Cat Litter or Sand
In the event that your car gets stuck in the snow, cat litter or sand may help your vehicle regain traction. Pour a thin layer of sand or cat litter directly in the path of your tires (after shoveling away any loose snow), then slowly apply the gas.
Windshield Washer Fluid with Deicer
If temperatures drop below 32 degrees Fahrenheit, water and standard washer fluid can freeze. Not only does it make the washer fluid useless, it can also cause the plastic reservoir or tubing to crack as it expands, requiring replacement. In addition to replacing your fluid with a winter-ready mixture, bring extra along for the ride to help melt your windshield faster if you’re in a hurry.
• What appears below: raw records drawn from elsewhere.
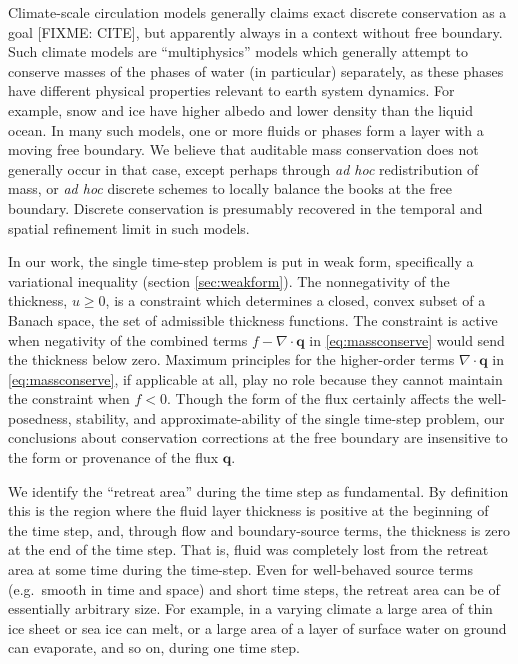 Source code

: \documentclass[final,leqno,onefignum,onetabnum]{siamltex1213bueler}
\newcommand\bq{\mathbf{q}}
\newcommand{\Div}{\nabla\cdot}
\begin{document}
Climate-scale circulation models generally claims exact discrete conservation as a goal [FIXME: CITE], but apparently always in a context without free boundary.  Such climate models are ``multiphysics'' models which generally attempt to conserve masses of the phases of water (in particular) separately, as these phases have different physical properties relevant to earth system dynamics.  For example, snow and ice have higher albedo and lower density than the liquid ocean.  In many such models, one or more fluids or phases form a layer with a moving free boundary.  We believe that auditable mass conservation does not generally occur in that case, except perhaps through \emph{ad hoc} redistribution of mass, or \emph{ad hoc} discrete schemes to locally balance the books at the free boundary.  Discrete conservation is presumably recovered in the temporal and spatial refinement limit in such models.

In our work, the single time-step problem is put in weak form, specifically a variational inequality (section \ref{sec:weakform}).  The nonnegativity of the thickness, $u\ge 0$, is a constraint which determines a closed, convex subset of a Banach space, the set of admissible thickness functions.  The constraint is active when negativity of the combined terms $f - \Div \bq$ in \eqref{eq:massconserve} would send the thickness below zero.  Maximum principles for the higher-order terms $\Div\bq$ in \eqref{eq:massconserve}, if applicable at all, play no role because they cannot maintain the constraint when $f<0$.  Though the form of the flux certainly affects the well-posedness, stability, and approximate-ability of the single time-step problem, our conclusions about conservation corrections at the free boundary are insensitive to the form or provenance of the flux $\bq$.

We identify the ``retreat area'' during the time step as fundamental.  By definition this is the region where the fluid layer thickness is positive at the beginning of the time step, and, through flow and boundary-source terms, the thickness is zero at the end of the time step.  That is, fluid was completely lost from the retreat area at some time during the time-step.  Even for well-behaved source terms (e.g.~smooth in time and space) and short time steps, the retreat area can be of essentially arbitrary size.  For example, in a varying climate a large area of thin ice sheet or sea ice can melt, or a large area of a layer of surface water on ground can evaporate, and so on, during one time step.
\end{document}
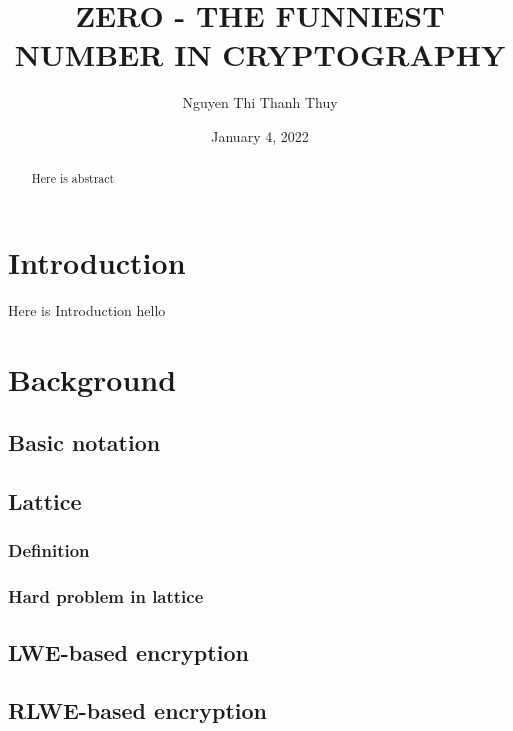 \documentclass[A4paper,12pt]{article}
\title{}
\author{}
\begin{document}
\newtheorem{definition}{Definition}[section]
\title{\textbf{ZERO - THE FUNNIEST NUMBER IN CRYPTOGRAPHY}}
\author{Nguyen Thi Thanh Thuy\\ }
\date{January 4, 2022}
\maketitle

\newpage
\tableofcontents
\newpage
\listoffigures

\newpage

\begin{abstract}
Here is abstract
\end{abstract}


\section{Introduction}
Here is Introduction
hello
\newpage
{}
\section{Background}

\subsection{Basic notation}
\subsection{Lattice}

\subsubsection{Definition}
\subsubsection{Hard problem in lattice}
\subsection{LWE-based encryption}
\subsection{RLWE-based encryption}
\newpage
\end{document}
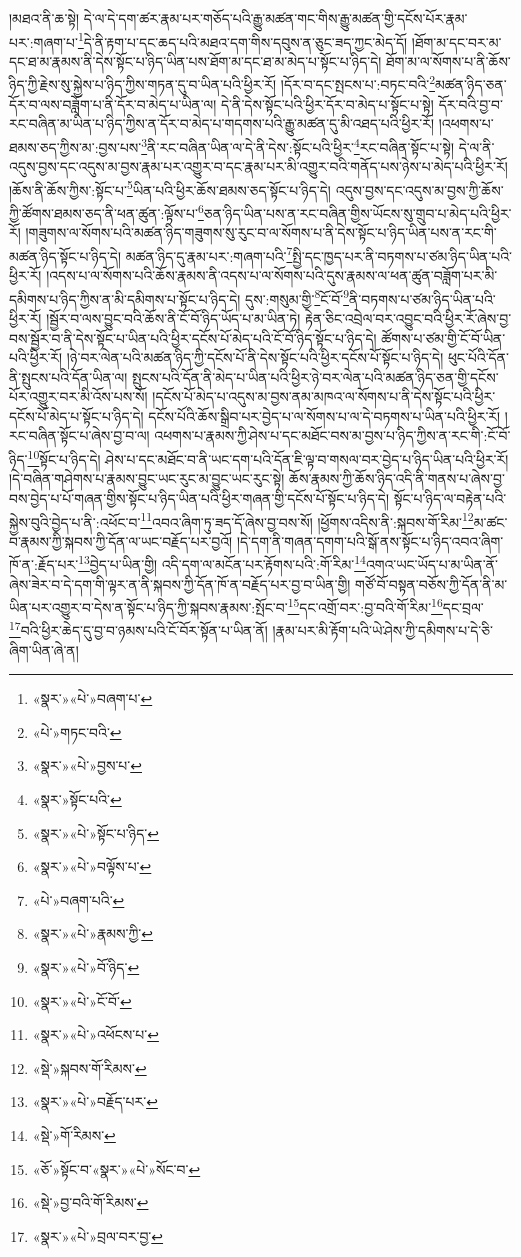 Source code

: །མཐའ་ནི་ཆ་སྟེ། དེ་ལ་དེ་དག་ཚར་རྣམ་པར་གཅོད་པའི་རྒྱུ་མཚན་གང་གིས་རྒྱུ་མཚན་གྱི་དངོས་པོར་རྣམ་པར་:གཞག་པ་\footnote{«སྣར་»«པེ་»བཞག་པ་}དེ་ནི་རྟག་པ་དང་ཆད་པའི་མཐའ་དག་གིས་དབུས་ན་ཅུང་ཟད་ཀྱང་མེད་དོ། །ཐོག་མ་དང་བར་མ་དང་ཐ་མ་རྣམས་ནི་དེས་སྟོང་པ་ཉིད་ཡིན་པས་ཐོག་མ་དང་ཐ་མ་མེད་པ་སྟོང་པ་ཉིད་དེ། ཐོག་མ་ལ་སོགས་པ་ནི་ཆོས་ཉིད་ཀྱི་རྗེས་སུ་སྐྱེས་པ་ཉིད་ཀྱིས་གཏན་དུ་བ་ཡིན་པའི་ཕྱིར་རོ། །དོར་བ་དང་སྤངས་པ་:བཏང་བའི་\footnote{«པེ་»གཏང་བའི་}མཚན་ཉིད་ཅན་དོར་བ་ལས་བཟློག་པ་ནི་དོར་བ་མེད་པ་ཡིན་ལ། དེ་ནི་དེས་སྟོང་པའི་ཕྱིར་དོར་བ་མེད་པ་སྟོང་པ་སྟེ། དོར་བའི་བྱ་བ་རང་བཞིན་མ་ཡིན་པ་ཉིད་ཀྱིས་ན་དོར་བ་མེད་པ་གདགས་པའི་རྒྱུ་མཚན་དུ་མི་འཐད་པའི་ཕྱིར་རོ། །འཕགས་པ་ཐམས་ཅད་ཀྱིས་མ་:བྱས་པས་\footnote{«སྣར་»«པེ་»བྱས་པ་}ནི་རང་བཞིན་ཡིན་ལ་དེ་ནི་དེས་:སྟོང་པའི་ཕྱིར་\footnote{«སྣར་»སྟོང་པའི་}རང་བཞིན་སྟོང་པ་སྟེ། དེ་ལ་ནི་འདུས་བྱས་དང་འདུས་མ་བྱས་རྣམ་པར་འགྱུར་བ་དང་རྣམ་པར་མི་འགྱུར་བའི་གནོད་པས་ཉེས་པ་མེད་པའི་ཕྱིར་རོ། །ཆོས་ནི་ཆོས་ཀྱིས་:སྟོང་པ་\footnote{«སྣར་»«པེ་»སྟོང་པ་ཉིད་}ཡིན་པའི་ཕྱིར་ཆོས་ཐམས་ཅད་སྟོང་པ་ཉིད་དེ། འདུས་བྱས་དང་འདུས་མ་བྱས་ཀྱི་ཆོས་ཀྱི་ཚོགས་ཐམས་ཅད་ནི་ཕན་ཚུན་:ལྟོས་པ་\footnote{«སྣར་»«པེ་»བལྟོས་པ་}ཅན་ཉིད་ཡིན་པས་ན་རང་བཞིན་གྱིས་ཡོངས་སུ་གྲུབ་པ་མེད་པའི་ཕྱིར་རོ། །གཟུགས་ལ་སོགས་པའི་མཚན་ཉིད་གཟུགས་སུ་རུང་བ་ལ་སོགས་པ་ནི་དེས་སྟོང་པ་ཉིད་ཡིན་པས་ན་རང་གི་མཚན་ཉིད་སྟོང་པ་ཉིད་དེ། མཚན་ཉིད་དུ་རྣམ་པར་:གཞག་པའི་\footnote{«པེ་»བཞག་པའི་}སྤྱི་དང་ཁྱད་པར་ནི་བཏགས་པ་ཙམ་ཉིད་ཡིན་པའི་ཕྱིར་རོ། །འདས་པ་ལ་སོགས་པའི་ཆོས་རྣམས་ནི་འདས་པ་ལ་སོགས་པའི་དུས་རྣམས་ལ་ཕན་ཚུན་བཟློག་པར་མི་དམིགས་པ་ཉིད་ཀྱིས་ན་མི་དམིགས་པ་སྟོང་པ་ཉིད་དེ། དུས་:གསུམ་གྱི་\footnote{«སྣར་»«པེ་»རྣམས་ཀྱི་}ངོ་བོ་\footnote{«སྣར་»«པེ་»བོ་ཉིད་}ནི་བཏགས་པ་ཙམ་ཉིད་ཡིན་པའི་ཕྱིར་རོ། །སྦྱོར་བ་ལས་བྱུང་བའི་ཆོས་ནི་ངོ་བོ་ཉིད་ཡོད་པ་མ་ཡིན་ཏེ། རྟེན་ཅིང་འབྲེལ་བར་འབྱུང་བའི་ཕྱིར་རོ་ཞེས་བྱ་བས་སྦྱོར་བ་ནི་དེས་སྟོང་པ་ཡིན་པའི་ཕྱིར་དངོས་པོ་མེད་པའི་ངོ་བོ་ཉིད་སྟོང་པ་ཉིད་དེ། ཚོགས་པ་ཙམ་གྱི་ངོ་བོ་ཡིན་པའི་ཕྱིར་རོ། །ཉེ་བར་ལེན་པའི་མཚན་ཉིད་ཀྱི་དངོས་པོ་ནི་དེས་སྟོང་པའི་ཕྱིར་དངོས་པོ་སྟོང་པ་ཉིད་དེ། ཕུང་པོའི་དོན་ནི་སྤུངས་པའི་དོན་ཡིན་ལ། སྤུངས་པའི་དོན་ནི་མེད་པ་ཡིན་པའི་ཕྱིར་ཉེ་བར་ལེན་པའི་མཚན་ཉིད་ཅན་གྱི་དངོས་པོར་འགྱུར་བར་མི་འོས་པས་སོ། །དངོས་པོ་མེད་པ་འདུས་མ་བྱས་ནམ་མཁའ་ལ་སོགས་པ་ནི་དེས་སྟོང་པའི་ཕྱིར་དངོས་པོ་མེད་པ་སྟོང་པ་ཉིད་དེ། དངོས་པོའི་ཆོས་སྒྲིབ་པར་བྱེད་པ་ལ་སོགས་པ་ལ་དེ་བཏགས་པ་ཡིན་པའི་ཕྱིར་རོ། །རང་བཞིན་སྟོང་པ་ཞེས་བྱ་བ་ལ། འཕགས་པ་རྣམས་ཀྱི་ཤེས་པ་དང་མཐོང་བས་མ་བྱས་པ་ཉིད་ཀྱིས་ན་རང་གི་:ངོ་བོ་ཉིད་\footnote{«སྣར་»«པེ་»ངོ་བོ་}སྟོང་པ་ཉིད་དེ། ཤེས་པ་དང་མཐོང་བ་ནི་ཡང་དག་པའི་དོན་ཇི་ལྟ་བ་གསལ་བར་བྱེད་པ་ཉིད་ཡིན་པའི་ཕྱིར་རོ། །དེ་བཞིན་གཤེགས་པ་རྣམས་བྱུང་ཡང་རུང་མ་བྱུང་ཡང་རུང་སྟེ། ཆོས་རྣམས་ཀྱི་ཆོས་ཉིད་འདི་ནི་གནས་པ་ཞེས་བྱ་བས་བྱེད་པ་པོ་གཞན་གྱིས་སྟོང་པ་ཉིད་ཡིན་པའི་ཕྱིར་གཞན་གྱི་དངོས་པོ་སྟོང་པ་ཉིད་དེ། སྟོང་པ་ཉིད་ལ་བརྟེན་པའི་སྐྱེས་བུའི་བྱེད་པ་ནི་:འཕོང་བ་\footnote{«སྣར་»«པེ་»འཕོངས་པ་}འབའ་ཞིག་ཏུ་ཟད་དོ་ཞེས་བྱ་བས་སོ། །ཕྱོགས་འདིས་ནི་:སྐབས་གོ་རིམ་\footnote{«སྡེ་»སྐབས་གོ་རིམས་}མ་ཚང་བ་རྣམས་ཀྱི་སྐབས་ཀྱི་དོན་ལ་ཡང་བརྗོད་པར་བྱའོ། །དེ་དག་ནི་གཞན་དགག་པའི་སྒོ་ནས་སྟོང་པ་ཉིད་འབའ་ཞིག་ཁོ་ན་:རྗོད་པར་\footnote{«སྣར་»«པེ་»བརྗོད་པར་}བྱེད་པ་ཡིན་གྱི། འདི་དག་ལ་མངོན་པར་རྟོགས་པའི་:གོ་རིམ་\footnote{«སྡེ་»གོ་རིམས་}འགའ་ཡང་ཡོད་པ་མ་ཡིན་ནོ་ཞེས་ཟེར་བ་དེ་དག་གི་ལྟར་ན་ནི་སྐབས་ཀྱི་དོན་ཁོ་ན་བརྗོད་པར་བྱ་བ་ཡིན་གྱི། གཙོ་བོ་བསྟན་བཅོས་ཀྱི་དོན་ནི་མ་ཡིན་པར་འགྱུར་བ་དེས་ན་སྟོང་པ་ཉིད་ཀྱི་སྐབས་རྣམས་:སྤོང་བ་\footnote{«ཅོ་»སྟོང་བ་«སྣར་»«པེ་»སོང་བ་}དང་འགྲོ་བར་:བྱ་བའི་གོ་རིམ་\footnote{«སྡེ་»བྱ་བའི་གོ་རིམས་}དང་བྲལ་\footnote{«སྣར་»«པེ་»བྲལ་བར་བྱ་}བའི་ཕྱིར་ཆེད་དུ་བྱ་བ་ཉམས་པའི་ངོ་བོར་སྟོན་པ་ཡིན་ནོ། །རྣམ་པར་མི་རྟོག་པའི་ཡེ་ཤེས་ཀྱི་དམིགས་པ་དེ་ཅི་ཞིག་ཡིན་ཞེ་ན།  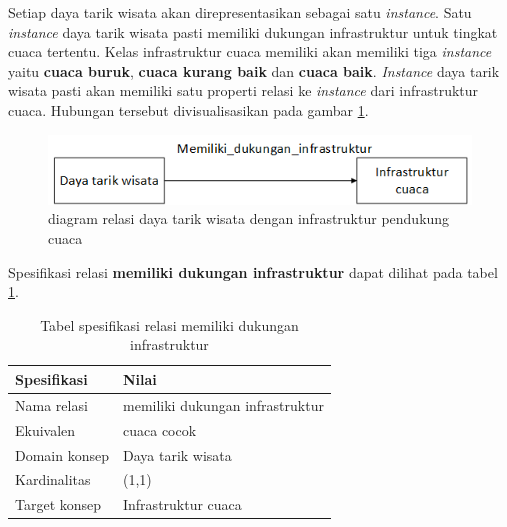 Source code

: Setiap daya tarik wisata akan direpresentasikan sebagai satu \textit{instance}. Satu \textit{instance} daya tarik wisata pasti memiliki
dukungan infrastruktur untuk tingkat cuaca tertentu. Kelas infrastruktur cuaca memiliki akan memiliki tiga \textit{instance} yaitu \textbf{cuaca buruk}, 
\textbf{cuaca kurang baik} dan \textbf{cuaca baik}.
\textit{Instance} daya tarik wisata pasti akan memiliki satu properti relasi ke \textit{instance} dari infrastruktur cuaca. Hubungan tersebut
divisualisasikan pada gambar \ref{fig:reldiagram}.
 
\begin{figure}[h!]
    \centering
    \includegraphics[scale=0.7]{img/rel-diagram.png}
    \caption{diagram relasi daya tarik wisata dengan infrastruktur pendukung cuaca}
    \label{fig:reldiagram}
\end{figure}

Spesifikasi relasi \textbf{memiliki dukungan infrastruktur} dapat dilihat pada tabel \ref{table:hasinssupport}.
\begin{table}[h]
\begin{center}
\begin{tabular}{ |l|m{8cm}| } 
\hline
	\textbf{Spesifikasi} & \textbf{Nilai}\\
	\hline
	Nama relasi & memiliki dukungan infrastruktur\\
	\hline
	Ekuivalen & cuaca cocok\\
	\hline
	Domain konsep & Daya tarik wisata\\
	\hline
	Kardinalitas & (1,1)\\
	\hline
	Target konsep & Infrastruktur cuaca\\
	\hline
\end{tabular}
\end{center}
\caption{Tabel spesifikasi relasi memiliki dukungan infrastruktur}
\label{table:hasinssupport}
\end{table}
It’s vital to be seen in an emergency, and rain, snow, or fog can make seeing a car on the side of the road difficult. LED magnetic flares are both effective and super easy to use. The reusable flares stick right to the body of the car and light up the road like a traditional flare but without the risk of starting a brush fire or accidentally burning yourself.
Tire Pressure Gauge
Underinflated tires are especially dangerous when it’s raining or snowing. Keep a tire pressure gauge in your glove box and check your tires when you refuel. When choosing a gauge, pick one that you find easy to use and that you are confident using.
Smart Tip: Inspect the rest of your emergency kit to make sure nothing is broken, expired, or needs to be charged. Top off your spare tire, make sure your flashlight still turns on, and replace anything that is expired or no longer working.